A Ghost Town Vampire – Preview

One

The sun had just set behind the mountains as Connor Franklin started his rounds of Gold Hill. The main street was slowly filling as the day-shift miners began their weary march home and the drunks began their pilgrimage to the saloon. The lean years were making it harder to tell one class from the other. Working man and town nuisance shuffled along side by side, dull-eyed as corpses.

The coming night smelled like so many others; stale and tired like the spring drought. He doubted he’d have cause to do anything more than doze in the marshal’s office, or waste an hour or two at the saloon. But the marshal liked his men to maintain a presence on the streets. And Connor’s horse needed the exercise.

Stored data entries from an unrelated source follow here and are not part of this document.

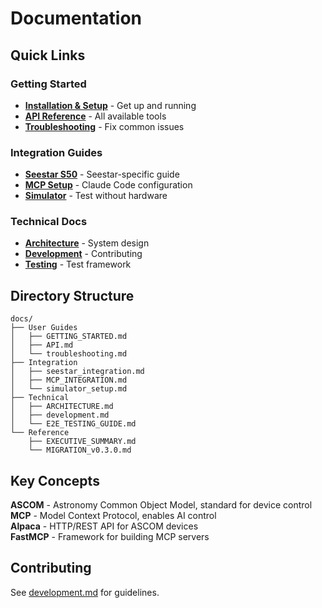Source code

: # Documentation

## Quick Links

### Getting Started
- **[Installation & Setup](GETTING_STARTED.md)** - Get up and running
- **[API Reference](API.md)** - All available tools
- **[Troubleshooting](troubleshooting.md)** - Fix common issues

### Integration Guides  
- **[Seestar S50](seestar_integration.md)** - Seestar-specific guide
- **[MCP Setup](MCP_INTEGRATION.md)** - Claude Code configuration
- **[Simulator](simulator_setup.md)** - Test without hardware

### Technical Docs
- **[Architecture](ARCHITECTURE.md)** - System design
- **[Development](development.md)** - Contributing
- **[Testing](E2E_TESTING_GUIDE.md)** - Test framework

## Directory Structure

```
docs/
├── User Guides
│   ├── GETTING_STARTED.md
│   ├── API.md
│   └── troubleshooting.md
├── Integration
│   ├── seestar_integration.md
│   ├── MCP_INTEGRATION.md
│   └── simulator_setup.md
├── Technical
│   ├── ARCHITECTURE.md
│   ├── development.md
│   └── E2E_TESTING_GUIDE.md
└── Reference
    ├── EXECUTIVE_SUMMARY.md
    └── MIGRATION_v0.3.0.md
```

## Key Concepts

**ASCOM** - Astronomy Common Object Model, standard for device control  
**MCP** - Model Context Protocol, enables AI control  
**Alpaca** - HTTP/REST API for ASCOM devices  
**FastMCP** - Framework for building MCP servers

## Contributing

See [development.md](development.md) for guidelines.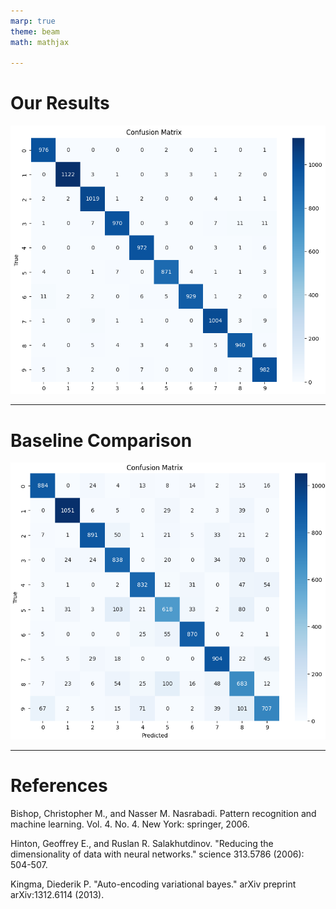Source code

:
 ```yaml
---
marp: true
theme: beam
math: mathjax

---
```


# Our Results

![center height:5in](../pics/AE/ae_confusion_matrix.png)

---

# Baseline Comparison

![center height:5in](../pics/submodular_maximization/sm_confusion_matrix.png)

---

# References
Bishop, Christopher M., and Nasser M. Nasrabadi. Pattern recognition and machine learning. Vol. 4. No. 4. New York: springer, 2006.

Hinton, Geoffrey E., and Ruslan R. Salakhutdinov. "Reducing the dimensionality of data with neural networks." science 313.5786 (2006): 504-507.

Kingma, Diederik P. "Auto-encoding variational bayes." arXiv preprint arXiv:1312.6114 (2013).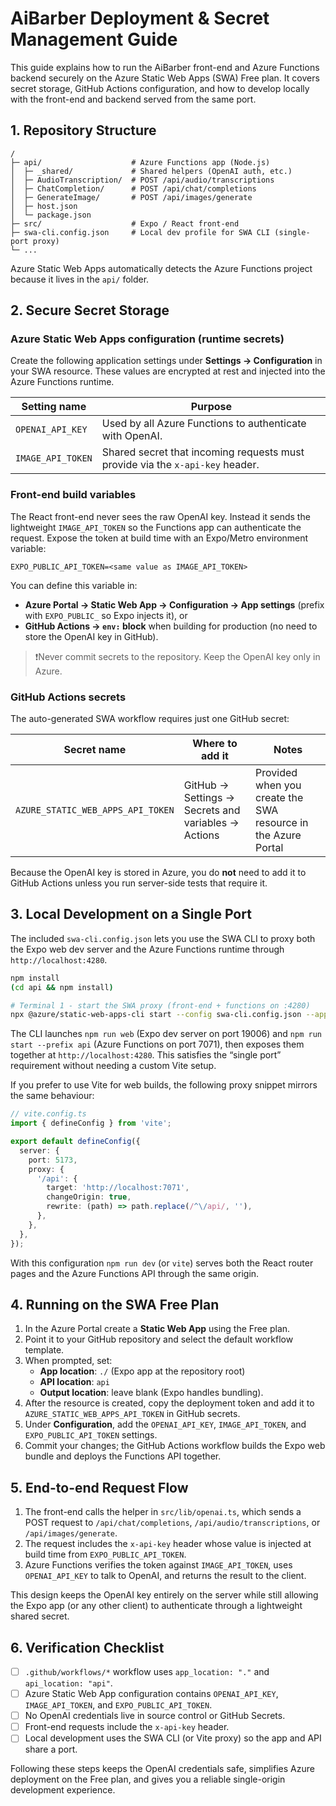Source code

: # AiBarber Deployment & Secret Management Guide

This guide explains how to run the AiBarber front-end and Azure Functions backend securely on the Azure Static Web Apps (SWA) Free plan. It covers secret storage, GitHub Actions configuration, and how to develop locally with the front-end and backend served from the same port.

## 1. Repository Structure

```
/
├─ api/                    # Azure Functions app (Node.js)
│  ├─ _shared/             # Shared helpers (OpenAI auth, etc.)
│  ├─ AudioTranscription/  # POST /api/audio/transcriptions
│  ├─ ChatCompletion/      # POST /api/chat/completions
│  ├─ GenerateImage/       # POST /api/images/generate
│  ├─ host.json
│  └─ package.json
├─ src/                    # Expo / React front-end
├─ swa-cli.config.json     # Local dev profile for SWA CLI (single-port proxy)
└─ ...
```

Azure Static Web Apps automatically detects the Azure Functions project because it lives in the `api/` folder.

## 2. Secure Secret Storage

### Azure Static Web Apps configuration (runtime secrets)

Create the following application settings under **Settings → Configuration** in your SWA resource. These values are encrypted at rest and injected into the Azure Functions runtime.

| Setting name        | Purpose                                                                 |
| ------------------- | ----------------------------------------------------------------------- |
| `OPENAI_API_KEY`    | Used by all Azure Functions to authenticate with OpenAI.                |
| `IMAGE_API_TOKEN`   | Shared secret that incoming requests must provide via the `x-api-key` header. |

### Front-end build variables

The React front-end never sees the raw OpenAI key. Instead it sends the lightweight `IMAGE_API_TOKEN` so the Functions app can authenticate the request. Expose the token at build time with an Expo/Metro environment variable:

```
EXPO_PUBLIC_API_TOKEN=<same value as IMAGE_API_TOKEN>
```

You can define this variable in:

- **Azure Portal → Static Web App → Configuration → App settings** (prefix with `EXPO_PUBLIC_` so Expo injects it), or
- **GitHub Actions → `env:` block** when building for production (no need to store the OpenAI key in GitHub).

> ❗️Never commit secrets to the repository. Keep the OpenAI key only in Azure.

### GitHub Actions secrets

The auto-generated SWA workflow requires just one GitHub secret:

| Secret name                       | Where to add it                                      | Notes                                                         |
| --------------------------------- | ---------------------------------------------------- | ------------------------------------------------------------- |
| `AZURE_STATIC_WEB_APPS_API_TOKEN` | GitHub → Settings → Secrets and variables → Actions  | Provided when you create the SWA resource in the Azure Portal |

Because the OpenAI key is stored in Azure, you do **not** need to add it to GitHub Actions unless you run server-side tests that require it.

## 3. Local Development on a Single Port

The included `swa-cli.config.json` lets you use the SWA CLI to proxy both the Expo web dev server and the Azure Functions runtime through `http://localhost:4280`.

```bash
npm install
(cd api && npm install)

# Terminal 1 - start the SWA proxy (front-end + functions on :4280)
npx @azure/static-web-apps-cli start --config swa-cli.config.json --app-name dev
```

The CLI launches `npm run web` (Expo dev server on port 19006) and `npm run start --prefix api` (Azure Functions on port 7071), then exposes them together at `http://localhost:4280`. This satisfies the “single port” requirement without needing a custom Vite setup.

If you prefer to use Vite for web builds, the following proxy snippet mirrors the same behaviour:

```ts
// vite.config.ts
import { defineConfig } from 'vite';

export default defineConfig({
  server: {
    port: 5173,
    proxy: {
      '/api': {
        target: 'http://localhost:7071',
        changeOrigin: true,
        rewrite: (path) => path.replace(/^\/api/, ''),
      },
    },
  },
});
```

With this configuration `npm run dev` (or `vite`) serves both the React router pages and the Azure Functions API through the same origin.

## 4. Running on the SWA Free Plan

1. In the Azure Portal create a **Static Web App** using the Free plan.
2. Point it to your GitHub repository and select the default workflow template.
3. When prompted, set:
   - **App location**: `./` (Expo app at the repository root)
   - **API location**: `api`
   - **Output location**: leave blank (Expo handles bundling).
4. After the resource is created, copy the deployment token and add it to `AZURE_STATIC_WEB_APPS_API_TOKEN` in GitHub secrets.
5. Under **Configuration**, add the `OPENAI_API_KEY`, `IMAGE_API_TOKEN`, and `EXPO_PUBLIC_API_TOKEN` settings.
6. Commit your changes; the GitHub Actions workflow builds the Expo web bundle and deploys the Functions API together.

## 5. End-to-end Request Flow

1. The front-end calls the helper in `src/lib/openai.ts`, which sends a POST request to `/api/chat/completions`, `/api/audio/transcriptions`, or `/api/images/generate`.
2. The request includes the `x-api-key` header whose value is injected at build time from `EXPO_PUBLIC_API_TOKEN`.
3. Azure Functions verifies the token against `IMAGE_API_TOKEN`, uses `OPENAI_API_KEY` to talk to OpenAI, and returns the result to the client.

This design keeps the OpenAI key entirely on the server while still allowing the Expo app (or any other client) to authenticate through a lightweight shared secret.

## 6. Verification Checklist

- [ ] `.github/workflows/*` workflow uses `app_location: "."` and `api_location: "api"`.
- [ ] Azure Static Web App configuration contains `OPENAI_API_KEY`, `IMAGE_API_TOKEN`, and `EXPO_PUBLIC_API_TOKEN`.
- [ ] No OpenAI credentials live in source control or GitHub Secrets.
- [ ] Front-end requests include the `x-api-key` header.
- [ ] Local development uses the SWA CLI (or Vite proxy) so the app and API share a port.

Following these steps keeps the OpenAI credentials safe, simplifies Azure deployment on the Free plan, and gives you a reliable single-origin development experience.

Sitting back in the saddle, he nudged his mount down the steep hill of the Divide. The sleepwalking miners drifted by in silence. Not one of them raised their heads in greeting. Connor didn’t expect it. A lone pair of females trudged up the street, arm in arm, and the deputy doffed his hat in greeting. Mother and daughter, probably out too late paying calls and now hurrying home to the better part of town with as much haste as decently possible. The mother ignored him pointedly, but the daughter risked a saucy smile. Connor smiled back; parting his lips just enough to reveal his pointed canines. The girl’s expression faltered, just as the mother nudged her on with a disapproving glare.

Connor kept smiling as the pair disappeared behind him. He liked reminding the little debutantes that he was not a creature to be trifled with. It did them all a world of good.

His growling stomach reminded him that he had set out without breakfast. His pantry was bare, and what little had been left in the icebox had gone to the dog–who was far less flexible with regards to mealtimes. A visit to the butcher was in order. Miles Nolan always kept a package or two ready for him; he could pick one up on his way to the marshal’s station and have a quiet meal while waiting for the emergency that would never come.

The breeze shifted, and he caught a new scent on the air. It made him sit tall in the saddle and breathe deeply.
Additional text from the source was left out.